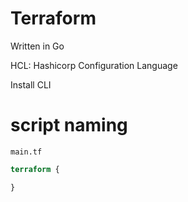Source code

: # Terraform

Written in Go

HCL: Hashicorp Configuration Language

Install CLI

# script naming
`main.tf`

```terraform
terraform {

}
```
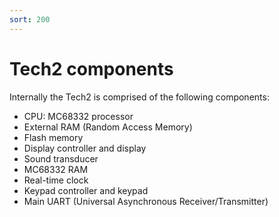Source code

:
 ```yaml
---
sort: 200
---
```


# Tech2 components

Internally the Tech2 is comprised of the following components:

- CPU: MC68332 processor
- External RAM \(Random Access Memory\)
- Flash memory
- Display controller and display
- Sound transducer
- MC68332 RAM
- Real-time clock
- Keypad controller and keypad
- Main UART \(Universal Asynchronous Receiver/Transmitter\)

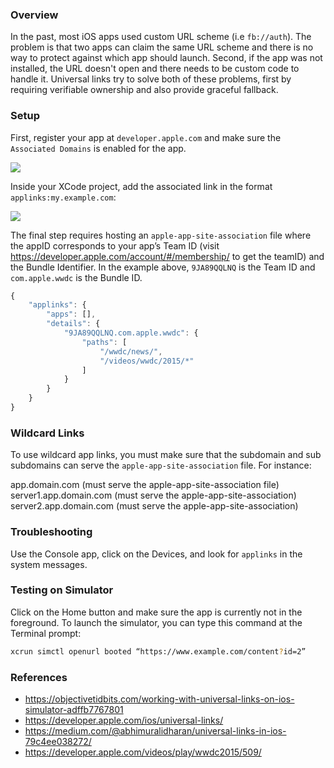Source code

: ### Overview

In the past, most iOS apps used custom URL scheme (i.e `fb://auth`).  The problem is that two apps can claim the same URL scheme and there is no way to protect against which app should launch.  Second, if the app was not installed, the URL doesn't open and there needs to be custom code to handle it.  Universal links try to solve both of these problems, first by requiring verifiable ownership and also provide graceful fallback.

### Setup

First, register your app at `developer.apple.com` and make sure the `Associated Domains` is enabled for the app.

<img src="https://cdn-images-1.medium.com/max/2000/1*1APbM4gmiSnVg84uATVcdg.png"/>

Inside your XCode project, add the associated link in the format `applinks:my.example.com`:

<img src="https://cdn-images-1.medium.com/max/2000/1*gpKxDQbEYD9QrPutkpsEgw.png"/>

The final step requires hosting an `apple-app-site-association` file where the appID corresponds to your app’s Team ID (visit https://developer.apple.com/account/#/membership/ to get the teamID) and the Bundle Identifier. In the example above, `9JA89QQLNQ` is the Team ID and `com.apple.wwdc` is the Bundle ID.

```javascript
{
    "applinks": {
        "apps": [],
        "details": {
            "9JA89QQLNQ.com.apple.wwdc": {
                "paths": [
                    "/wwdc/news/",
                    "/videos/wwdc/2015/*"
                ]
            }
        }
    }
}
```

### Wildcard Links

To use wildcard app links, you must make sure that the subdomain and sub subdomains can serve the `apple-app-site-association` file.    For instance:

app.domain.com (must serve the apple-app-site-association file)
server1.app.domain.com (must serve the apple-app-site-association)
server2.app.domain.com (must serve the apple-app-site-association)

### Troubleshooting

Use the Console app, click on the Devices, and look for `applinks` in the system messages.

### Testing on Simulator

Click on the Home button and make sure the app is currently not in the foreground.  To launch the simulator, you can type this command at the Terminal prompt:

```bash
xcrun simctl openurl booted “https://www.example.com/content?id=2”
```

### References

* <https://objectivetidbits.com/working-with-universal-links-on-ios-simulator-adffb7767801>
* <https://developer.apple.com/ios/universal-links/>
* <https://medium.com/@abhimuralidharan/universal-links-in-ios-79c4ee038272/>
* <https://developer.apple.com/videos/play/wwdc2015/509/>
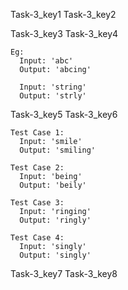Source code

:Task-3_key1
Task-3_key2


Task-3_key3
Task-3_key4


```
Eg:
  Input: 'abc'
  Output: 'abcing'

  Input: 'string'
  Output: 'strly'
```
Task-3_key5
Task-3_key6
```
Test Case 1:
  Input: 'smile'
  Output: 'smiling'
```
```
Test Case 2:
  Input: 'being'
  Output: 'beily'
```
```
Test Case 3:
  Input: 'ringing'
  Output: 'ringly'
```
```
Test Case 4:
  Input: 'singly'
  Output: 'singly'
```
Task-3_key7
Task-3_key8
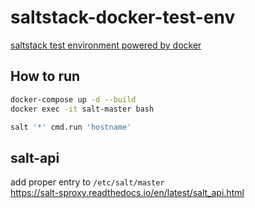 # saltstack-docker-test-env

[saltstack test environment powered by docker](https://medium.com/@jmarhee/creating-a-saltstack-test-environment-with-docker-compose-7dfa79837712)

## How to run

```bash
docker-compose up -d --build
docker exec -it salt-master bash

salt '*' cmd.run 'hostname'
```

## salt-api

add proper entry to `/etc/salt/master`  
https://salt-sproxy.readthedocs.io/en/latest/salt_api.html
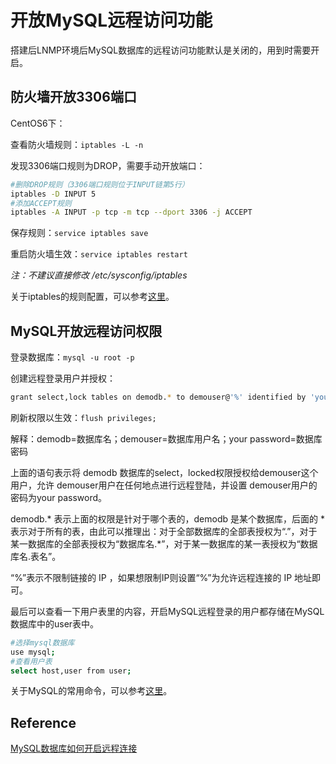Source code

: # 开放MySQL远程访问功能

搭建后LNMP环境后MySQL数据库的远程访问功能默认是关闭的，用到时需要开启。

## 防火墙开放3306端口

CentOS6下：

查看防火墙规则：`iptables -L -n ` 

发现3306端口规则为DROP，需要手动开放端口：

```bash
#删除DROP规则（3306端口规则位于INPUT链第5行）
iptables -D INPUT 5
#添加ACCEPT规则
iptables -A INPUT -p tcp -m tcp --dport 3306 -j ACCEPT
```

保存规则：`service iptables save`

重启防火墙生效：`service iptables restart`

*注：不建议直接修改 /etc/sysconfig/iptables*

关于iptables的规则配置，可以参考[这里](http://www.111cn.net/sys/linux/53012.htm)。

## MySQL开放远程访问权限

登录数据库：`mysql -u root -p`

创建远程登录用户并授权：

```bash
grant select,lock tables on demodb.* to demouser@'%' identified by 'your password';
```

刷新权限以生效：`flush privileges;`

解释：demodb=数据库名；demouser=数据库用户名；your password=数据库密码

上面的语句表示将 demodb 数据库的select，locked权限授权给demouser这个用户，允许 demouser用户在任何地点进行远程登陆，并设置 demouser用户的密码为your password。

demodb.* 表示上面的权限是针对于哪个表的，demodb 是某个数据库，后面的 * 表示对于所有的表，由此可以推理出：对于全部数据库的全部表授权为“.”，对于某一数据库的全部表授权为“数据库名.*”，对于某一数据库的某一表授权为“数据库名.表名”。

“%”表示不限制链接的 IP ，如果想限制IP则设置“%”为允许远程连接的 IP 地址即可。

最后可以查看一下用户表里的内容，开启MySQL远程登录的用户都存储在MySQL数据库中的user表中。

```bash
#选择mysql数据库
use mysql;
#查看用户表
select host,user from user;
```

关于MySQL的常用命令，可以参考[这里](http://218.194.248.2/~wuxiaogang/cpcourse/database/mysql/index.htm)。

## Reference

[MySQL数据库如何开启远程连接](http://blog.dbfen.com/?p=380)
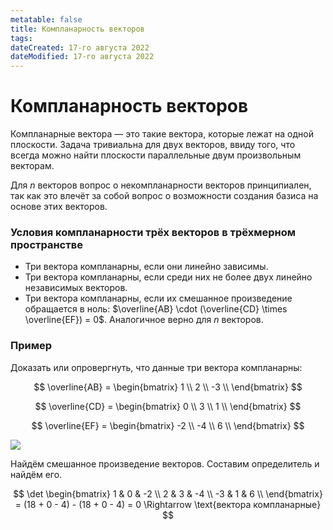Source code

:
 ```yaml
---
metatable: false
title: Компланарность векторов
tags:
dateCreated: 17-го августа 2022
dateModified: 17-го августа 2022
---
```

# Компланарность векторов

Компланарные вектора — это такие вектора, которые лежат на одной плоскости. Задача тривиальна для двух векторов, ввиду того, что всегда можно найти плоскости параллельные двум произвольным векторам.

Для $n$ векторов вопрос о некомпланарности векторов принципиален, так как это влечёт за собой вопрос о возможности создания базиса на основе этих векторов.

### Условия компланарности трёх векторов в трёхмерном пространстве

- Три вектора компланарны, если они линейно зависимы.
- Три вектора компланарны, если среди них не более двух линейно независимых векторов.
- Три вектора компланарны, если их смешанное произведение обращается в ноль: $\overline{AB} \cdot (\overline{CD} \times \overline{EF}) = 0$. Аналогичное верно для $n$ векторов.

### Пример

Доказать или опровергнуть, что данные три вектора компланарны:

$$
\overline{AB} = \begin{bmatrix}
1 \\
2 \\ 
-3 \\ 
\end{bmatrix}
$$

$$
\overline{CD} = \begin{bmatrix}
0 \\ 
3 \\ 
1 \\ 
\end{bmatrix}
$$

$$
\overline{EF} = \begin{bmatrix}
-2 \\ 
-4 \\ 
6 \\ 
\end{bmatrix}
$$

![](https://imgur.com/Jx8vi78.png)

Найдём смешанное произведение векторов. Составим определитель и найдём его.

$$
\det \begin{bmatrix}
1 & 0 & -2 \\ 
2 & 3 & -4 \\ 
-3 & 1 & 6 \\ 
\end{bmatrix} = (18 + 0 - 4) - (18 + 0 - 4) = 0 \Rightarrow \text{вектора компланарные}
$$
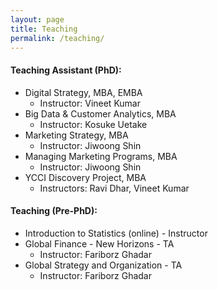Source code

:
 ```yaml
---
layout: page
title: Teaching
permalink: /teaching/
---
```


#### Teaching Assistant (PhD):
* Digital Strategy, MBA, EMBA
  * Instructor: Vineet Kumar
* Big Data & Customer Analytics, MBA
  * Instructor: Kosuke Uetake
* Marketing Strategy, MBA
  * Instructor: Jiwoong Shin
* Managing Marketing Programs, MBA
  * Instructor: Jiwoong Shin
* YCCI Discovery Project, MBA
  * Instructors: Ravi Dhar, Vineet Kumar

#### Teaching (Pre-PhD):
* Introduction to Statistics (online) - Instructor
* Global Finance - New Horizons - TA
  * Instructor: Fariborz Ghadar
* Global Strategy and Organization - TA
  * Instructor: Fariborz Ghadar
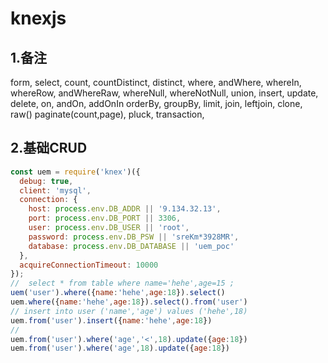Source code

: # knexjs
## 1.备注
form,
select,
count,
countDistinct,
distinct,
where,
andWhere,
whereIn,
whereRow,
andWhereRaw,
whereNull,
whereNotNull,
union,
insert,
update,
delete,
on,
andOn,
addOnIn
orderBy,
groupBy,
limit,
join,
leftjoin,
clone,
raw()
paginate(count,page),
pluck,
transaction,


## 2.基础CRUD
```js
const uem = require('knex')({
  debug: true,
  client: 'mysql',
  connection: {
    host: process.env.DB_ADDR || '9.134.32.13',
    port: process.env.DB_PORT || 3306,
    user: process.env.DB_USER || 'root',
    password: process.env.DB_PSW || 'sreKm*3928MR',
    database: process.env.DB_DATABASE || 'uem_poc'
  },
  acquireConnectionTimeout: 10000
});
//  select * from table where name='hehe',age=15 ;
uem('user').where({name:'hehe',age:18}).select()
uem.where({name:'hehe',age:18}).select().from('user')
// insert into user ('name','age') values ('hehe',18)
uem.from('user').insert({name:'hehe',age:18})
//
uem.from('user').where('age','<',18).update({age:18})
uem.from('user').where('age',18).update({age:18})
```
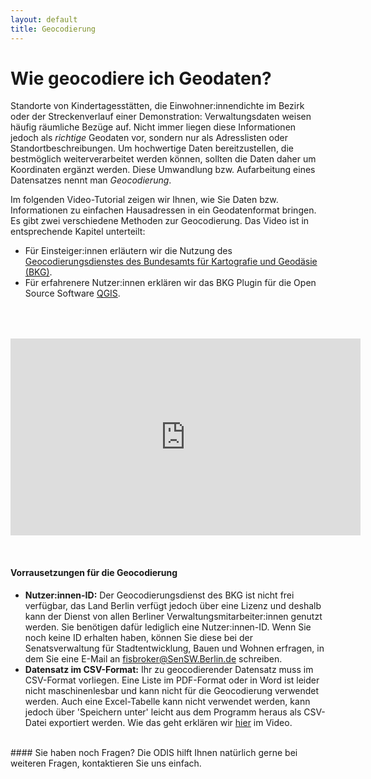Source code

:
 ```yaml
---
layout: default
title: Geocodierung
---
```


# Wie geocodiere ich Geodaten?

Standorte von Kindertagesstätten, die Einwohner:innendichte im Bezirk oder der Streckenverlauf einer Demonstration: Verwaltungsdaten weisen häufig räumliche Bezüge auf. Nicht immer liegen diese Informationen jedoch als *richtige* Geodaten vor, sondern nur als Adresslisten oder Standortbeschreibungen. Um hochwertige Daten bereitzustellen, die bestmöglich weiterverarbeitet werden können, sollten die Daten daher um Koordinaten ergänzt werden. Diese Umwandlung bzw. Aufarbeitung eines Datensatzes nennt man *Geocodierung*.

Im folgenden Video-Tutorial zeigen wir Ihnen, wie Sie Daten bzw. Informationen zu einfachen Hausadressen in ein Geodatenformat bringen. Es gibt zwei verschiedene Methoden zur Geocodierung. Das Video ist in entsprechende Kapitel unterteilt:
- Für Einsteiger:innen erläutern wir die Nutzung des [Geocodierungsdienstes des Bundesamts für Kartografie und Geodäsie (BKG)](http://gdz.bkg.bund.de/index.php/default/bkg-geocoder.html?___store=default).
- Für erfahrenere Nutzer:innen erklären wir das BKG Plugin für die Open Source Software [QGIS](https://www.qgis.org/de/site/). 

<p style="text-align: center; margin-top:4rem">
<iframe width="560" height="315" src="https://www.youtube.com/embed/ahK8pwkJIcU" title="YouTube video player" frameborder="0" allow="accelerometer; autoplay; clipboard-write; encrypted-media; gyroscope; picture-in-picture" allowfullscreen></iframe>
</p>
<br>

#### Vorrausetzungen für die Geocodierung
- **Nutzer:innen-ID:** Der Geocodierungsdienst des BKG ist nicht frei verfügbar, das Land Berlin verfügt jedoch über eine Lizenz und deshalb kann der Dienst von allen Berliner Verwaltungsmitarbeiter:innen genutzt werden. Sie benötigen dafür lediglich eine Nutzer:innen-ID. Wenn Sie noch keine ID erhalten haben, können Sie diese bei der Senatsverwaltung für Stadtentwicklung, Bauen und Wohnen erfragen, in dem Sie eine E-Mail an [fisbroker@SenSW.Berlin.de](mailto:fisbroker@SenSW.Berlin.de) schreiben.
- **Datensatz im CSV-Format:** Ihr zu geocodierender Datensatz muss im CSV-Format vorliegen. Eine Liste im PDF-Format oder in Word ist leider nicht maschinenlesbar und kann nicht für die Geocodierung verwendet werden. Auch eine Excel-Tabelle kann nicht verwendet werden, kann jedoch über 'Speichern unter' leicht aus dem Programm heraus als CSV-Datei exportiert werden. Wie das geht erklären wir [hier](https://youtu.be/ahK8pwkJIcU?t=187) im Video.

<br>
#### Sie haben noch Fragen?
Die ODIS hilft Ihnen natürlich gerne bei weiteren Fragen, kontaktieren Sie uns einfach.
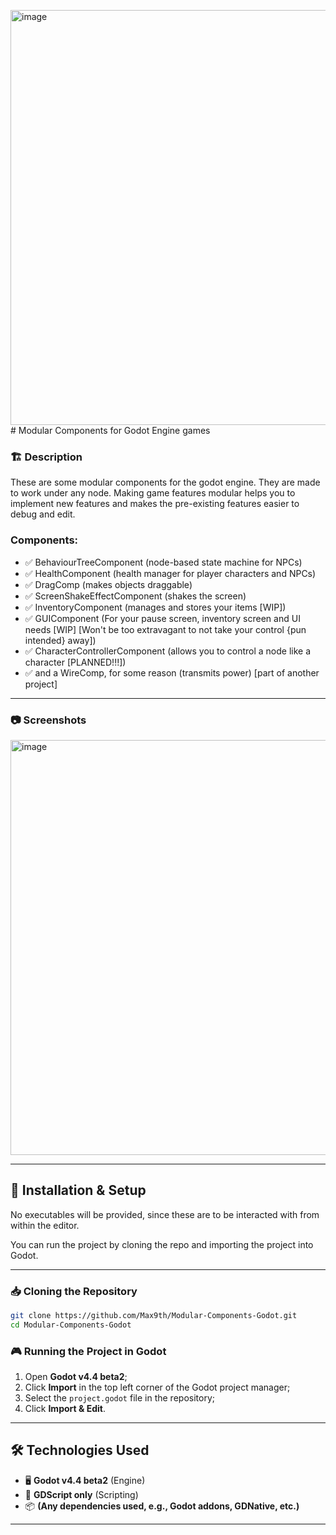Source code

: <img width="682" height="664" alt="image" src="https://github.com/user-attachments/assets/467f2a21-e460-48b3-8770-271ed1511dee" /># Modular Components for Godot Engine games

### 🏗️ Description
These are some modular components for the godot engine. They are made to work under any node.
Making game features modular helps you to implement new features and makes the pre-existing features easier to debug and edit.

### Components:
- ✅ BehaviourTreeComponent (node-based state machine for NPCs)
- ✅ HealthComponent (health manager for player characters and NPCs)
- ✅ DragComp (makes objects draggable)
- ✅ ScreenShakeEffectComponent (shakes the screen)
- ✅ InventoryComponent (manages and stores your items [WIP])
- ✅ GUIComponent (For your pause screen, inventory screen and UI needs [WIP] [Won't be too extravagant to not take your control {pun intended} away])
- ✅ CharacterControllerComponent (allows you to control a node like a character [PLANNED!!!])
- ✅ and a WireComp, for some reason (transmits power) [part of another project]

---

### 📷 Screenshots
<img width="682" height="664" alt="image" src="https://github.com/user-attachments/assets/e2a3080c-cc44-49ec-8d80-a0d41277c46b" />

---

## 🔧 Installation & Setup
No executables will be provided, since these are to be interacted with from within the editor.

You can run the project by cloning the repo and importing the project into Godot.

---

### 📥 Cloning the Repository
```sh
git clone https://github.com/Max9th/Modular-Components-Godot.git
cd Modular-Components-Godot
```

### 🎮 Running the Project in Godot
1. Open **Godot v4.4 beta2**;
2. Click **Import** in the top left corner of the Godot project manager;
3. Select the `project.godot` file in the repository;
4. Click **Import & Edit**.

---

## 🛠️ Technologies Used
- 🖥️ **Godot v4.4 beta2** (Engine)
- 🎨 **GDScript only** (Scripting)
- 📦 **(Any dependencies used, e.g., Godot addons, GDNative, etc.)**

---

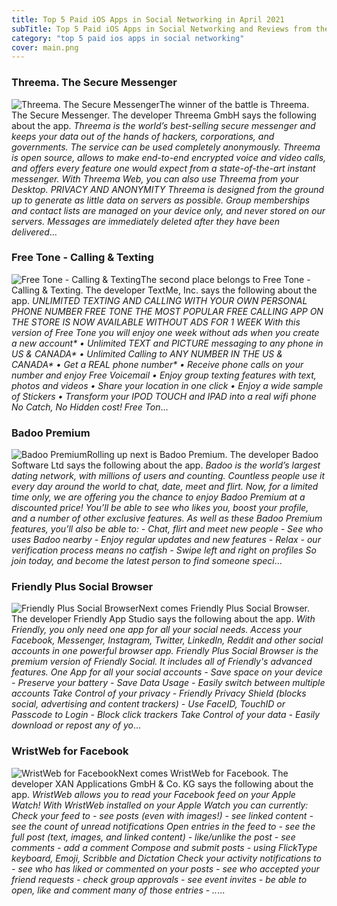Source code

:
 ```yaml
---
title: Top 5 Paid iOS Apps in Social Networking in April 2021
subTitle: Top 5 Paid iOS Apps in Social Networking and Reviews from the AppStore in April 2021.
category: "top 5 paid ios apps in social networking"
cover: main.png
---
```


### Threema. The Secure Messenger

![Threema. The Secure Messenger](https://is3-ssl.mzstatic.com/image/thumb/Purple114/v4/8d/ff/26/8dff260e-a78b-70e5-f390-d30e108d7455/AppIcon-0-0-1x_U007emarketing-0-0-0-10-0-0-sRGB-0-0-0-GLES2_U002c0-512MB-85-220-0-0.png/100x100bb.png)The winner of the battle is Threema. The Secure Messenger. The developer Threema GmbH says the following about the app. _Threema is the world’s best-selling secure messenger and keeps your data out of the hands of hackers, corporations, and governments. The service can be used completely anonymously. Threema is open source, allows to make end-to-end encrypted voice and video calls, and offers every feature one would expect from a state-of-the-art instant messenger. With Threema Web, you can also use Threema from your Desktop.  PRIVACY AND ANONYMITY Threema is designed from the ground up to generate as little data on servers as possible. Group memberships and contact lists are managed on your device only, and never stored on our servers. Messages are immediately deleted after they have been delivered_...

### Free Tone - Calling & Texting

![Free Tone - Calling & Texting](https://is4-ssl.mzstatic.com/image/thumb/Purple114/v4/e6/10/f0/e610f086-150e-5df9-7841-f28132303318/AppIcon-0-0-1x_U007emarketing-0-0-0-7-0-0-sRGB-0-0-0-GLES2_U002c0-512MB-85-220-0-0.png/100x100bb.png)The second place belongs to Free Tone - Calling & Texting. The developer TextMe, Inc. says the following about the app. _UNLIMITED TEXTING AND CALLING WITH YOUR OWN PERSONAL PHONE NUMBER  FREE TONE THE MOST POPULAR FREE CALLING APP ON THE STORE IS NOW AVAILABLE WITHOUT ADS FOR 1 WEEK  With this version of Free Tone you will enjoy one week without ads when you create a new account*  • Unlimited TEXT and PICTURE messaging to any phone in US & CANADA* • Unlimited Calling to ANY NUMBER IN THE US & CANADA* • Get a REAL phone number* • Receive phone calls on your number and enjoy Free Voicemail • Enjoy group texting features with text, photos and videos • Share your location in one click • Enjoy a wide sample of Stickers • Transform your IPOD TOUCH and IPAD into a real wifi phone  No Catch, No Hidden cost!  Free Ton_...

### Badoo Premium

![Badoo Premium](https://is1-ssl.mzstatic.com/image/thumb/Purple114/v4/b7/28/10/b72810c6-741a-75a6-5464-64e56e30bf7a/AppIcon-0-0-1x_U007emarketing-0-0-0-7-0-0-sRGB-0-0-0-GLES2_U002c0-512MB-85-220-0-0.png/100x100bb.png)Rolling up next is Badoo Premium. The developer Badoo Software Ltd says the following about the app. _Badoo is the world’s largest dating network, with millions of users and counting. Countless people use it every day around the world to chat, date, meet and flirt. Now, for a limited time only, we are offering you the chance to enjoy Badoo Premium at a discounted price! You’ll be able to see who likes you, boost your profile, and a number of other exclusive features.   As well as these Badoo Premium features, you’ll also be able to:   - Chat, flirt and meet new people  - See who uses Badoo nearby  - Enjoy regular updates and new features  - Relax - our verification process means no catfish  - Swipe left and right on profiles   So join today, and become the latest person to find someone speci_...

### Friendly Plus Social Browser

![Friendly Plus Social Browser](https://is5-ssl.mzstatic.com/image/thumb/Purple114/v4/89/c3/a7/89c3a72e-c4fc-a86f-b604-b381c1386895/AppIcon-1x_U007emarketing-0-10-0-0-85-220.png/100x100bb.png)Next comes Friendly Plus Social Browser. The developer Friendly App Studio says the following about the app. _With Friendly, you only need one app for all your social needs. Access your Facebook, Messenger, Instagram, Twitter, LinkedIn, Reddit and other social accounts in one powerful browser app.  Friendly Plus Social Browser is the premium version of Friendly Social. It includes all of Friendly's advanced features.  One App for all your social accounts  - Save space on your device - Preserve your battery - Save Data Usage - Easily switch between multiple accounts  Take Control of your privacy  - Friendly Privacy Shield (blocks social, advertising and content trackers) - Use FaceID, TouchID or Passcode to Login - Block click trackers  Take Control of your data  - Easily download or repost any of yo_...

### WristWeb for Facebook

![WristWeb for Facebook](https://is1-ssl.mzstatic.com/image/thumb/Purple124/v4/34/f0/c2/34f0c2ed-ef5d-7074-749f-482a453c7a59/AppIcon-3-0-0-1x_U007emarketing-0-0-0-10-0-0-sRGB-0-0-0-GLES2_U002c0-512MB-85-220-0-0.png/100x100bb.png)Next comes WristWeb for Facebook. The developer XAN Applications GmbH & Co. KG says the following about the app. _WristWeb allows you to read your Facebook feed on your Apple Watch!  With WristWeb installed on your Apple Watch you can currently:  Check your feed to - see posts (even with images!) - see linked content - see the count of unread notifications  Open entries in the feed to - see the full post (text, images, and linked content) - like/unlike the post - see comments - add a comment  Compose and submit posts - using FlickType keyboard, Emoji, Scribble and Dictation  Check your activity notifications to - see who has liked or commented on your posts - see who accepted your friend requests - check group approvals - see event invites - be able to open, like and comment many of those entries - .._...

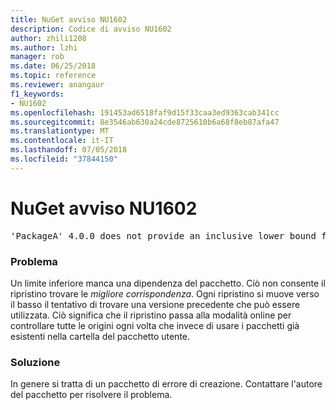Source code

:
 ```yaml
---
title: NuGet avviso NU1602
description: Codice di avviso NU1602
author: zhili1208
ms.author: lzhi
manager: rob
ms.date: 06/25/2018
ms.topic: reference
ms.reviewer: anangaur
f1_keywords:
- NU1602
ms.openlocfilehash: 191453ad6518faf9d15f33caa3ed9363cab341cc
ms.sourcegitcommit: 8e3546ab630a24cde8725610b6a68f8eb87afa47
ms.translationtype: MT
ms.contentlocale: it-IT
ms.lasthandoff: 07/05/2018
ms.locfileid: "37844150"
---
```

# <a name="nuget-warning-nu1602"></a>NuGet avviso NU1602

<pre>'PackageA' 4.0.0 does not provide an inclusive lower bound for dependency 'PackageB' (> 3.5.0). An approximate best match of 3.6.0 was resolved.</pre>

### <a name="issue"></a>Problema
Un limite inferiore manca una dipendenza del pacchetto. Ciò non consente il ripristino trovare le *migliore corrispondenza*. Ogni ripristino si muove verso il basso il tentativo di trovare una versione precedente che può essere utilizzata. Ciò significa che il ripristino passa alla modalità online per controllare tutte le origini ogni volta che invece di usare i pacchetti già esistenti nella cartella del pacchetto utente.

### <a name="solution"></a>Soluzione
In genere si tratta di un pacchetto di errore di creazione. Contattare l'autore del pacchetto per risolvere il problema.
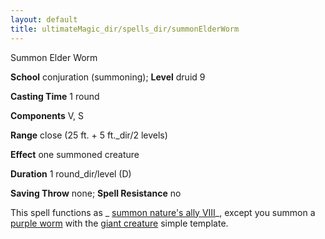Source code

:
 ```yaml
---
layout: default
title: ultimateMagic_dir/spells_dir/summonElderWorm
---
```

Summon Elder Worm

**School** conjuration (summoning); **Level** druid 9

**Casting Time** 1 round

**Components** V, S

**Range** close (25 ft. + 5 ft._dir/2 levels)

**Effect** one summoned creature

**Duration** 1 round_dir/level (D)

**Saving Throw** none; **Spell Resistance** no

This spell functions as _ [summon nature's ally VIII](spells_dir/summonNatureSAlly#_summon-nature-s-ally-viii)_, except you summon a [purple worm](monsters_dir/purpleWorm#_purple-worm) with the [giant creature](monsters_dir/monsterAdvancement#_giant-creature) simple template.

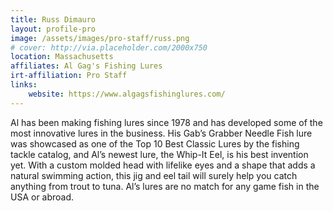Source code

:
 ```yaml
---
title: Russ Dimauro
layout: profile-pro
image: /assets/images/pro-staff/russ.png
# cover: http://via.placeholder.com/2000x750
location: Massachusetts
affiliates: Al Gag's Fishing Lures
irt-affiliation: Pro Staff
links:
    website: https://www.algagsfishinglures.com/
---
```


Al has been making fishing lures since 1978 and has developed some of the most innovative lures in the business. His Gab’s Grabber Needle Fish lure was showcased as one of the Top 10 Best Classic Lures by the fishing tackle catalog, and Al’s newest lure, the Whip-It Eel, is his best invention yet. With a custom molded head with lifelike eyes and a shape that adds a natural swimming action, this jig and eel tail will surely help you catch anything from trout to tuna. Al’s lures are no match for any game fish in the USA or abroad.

# # # # #

Required action -> Copy exactly, and only, the lines from the first entry through the line holding "- Keypad controller and keypad", both ends included, leaving out every picture.

Response to this task ->
Source code

: # Terraform

Written in Go

HCL: Hashicorp Configuration Language

Install CLI

# script naming
`main.tf`

```terraform
terraform {

}
```
Source code

:
 ```yaml
---
sort: 200
---
```


# Tech2 components

Internally the Tech2 is comprised of the following components:

- CPU: MC68332 processor
- External RAM \(Random Access Memory\)
- Flash memory
- Display controller and display
- Sound transducer
- MC68332 RAM
- Real-time clock
- Keypad controller and keypad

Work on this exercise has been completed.